I genitori di Leopoldo López, che vivono in Spagna, sono preoccupati per il figlio. Ma più forte della paura è l’orgoglio per il suo esempio. A fine anno hanno ritirato in Italia il premio dell’Istituto Bruno Leoni, che ha curato la pubblicazione del libro «Chi si stanca perde» (Marsilio, prefazione di Mario Vargas Llosa), scritto da López in carcere, dove nel 2014 è stato rinchiuso a seguito di un farsesco processo politico per incitamento alla violenza e istigazione a delinquere (condanna di 13 anni e 9 mesi). Al Corriere spiegano perché il figlio non è fuggito all’estero. Leopoldo Gil: «Si è consegnato alla giustizia del regime per mostrare quanto è ingiusta, mettendo a nudo il governo, che calpesta i diritti ogni giorno. Ci sono almeno altri 350 prigionieri politici. Io stesso sono dovuto andare in esilio a seguito di un processo politico per pubblicazione della notizia che l’allora presidente dell’assemblea nazionale, Diosdado Cabello, era indagato per narcotraffico».
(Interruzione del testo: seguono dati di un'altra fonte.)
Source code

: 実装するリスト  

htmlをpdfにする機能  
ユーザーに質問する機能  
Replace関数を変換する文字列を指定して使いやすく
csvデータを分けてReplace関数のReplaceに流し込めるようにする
Antonieta, che torna spesso a Caracas, aggiunge: «Mio figlio è stato torturato, tenuto in isolamento per 35 giorni. Non gli hanno fatto vedere nessuno, neanche l’avvocato. E ha visto suo figlio più piccolo, Leopoldo, camminare per la prima volta in carcere, nel Ramo Verde, e Manuela, che oggi ha 8 anni, per tre anni ha perso il padre. Oggi Leopoldo non può fare attività politica, né parlare con i sostenitori, neanche sui social. È sequestrato».
Quando gli chiediamo qual è il ricordo più vivo del figlio, Antonieta cita la frase che ha trasformato in programma politico. «Tutti i diritti a tutti i venezuelani! Ha un significato speciale, soprattutto sotto una dittatura, come in Venezuela». A Leopoldo Gil spuntano le lacrime: «Lui l’ha sperimentata anche in carcere questa frase; c’era un altro prigioniero, di origini umili, un soldato, che aveva un bambino piccolo e ha chiesto a mio figlio di battezzarlo. Durante la cerimonia, mio figlio ha detto: “Spero che mio figlio e che il mio figlioccio vadano insieme all’università”».
Sembra incredibile che in Italia ci siano politici che indicano il Venezuela come modello. Com’è possibile? Per Leopoldo Gil: «solo l’ignoranza può spingere qualcuno a vedere del buono nel modello socialista di Chávez e Maduro, che ha trasformato un paese ricco di risorse naturali in un paese povero: si muore per malattie banali, il 70% della popolazione è denutrito, la criminalità è ai massimi, il 90% di chi è in carcere non è ancora stato giudicato. Andate in Venezuela, parlate con i venezuelani, vi diranno com’è la realtà».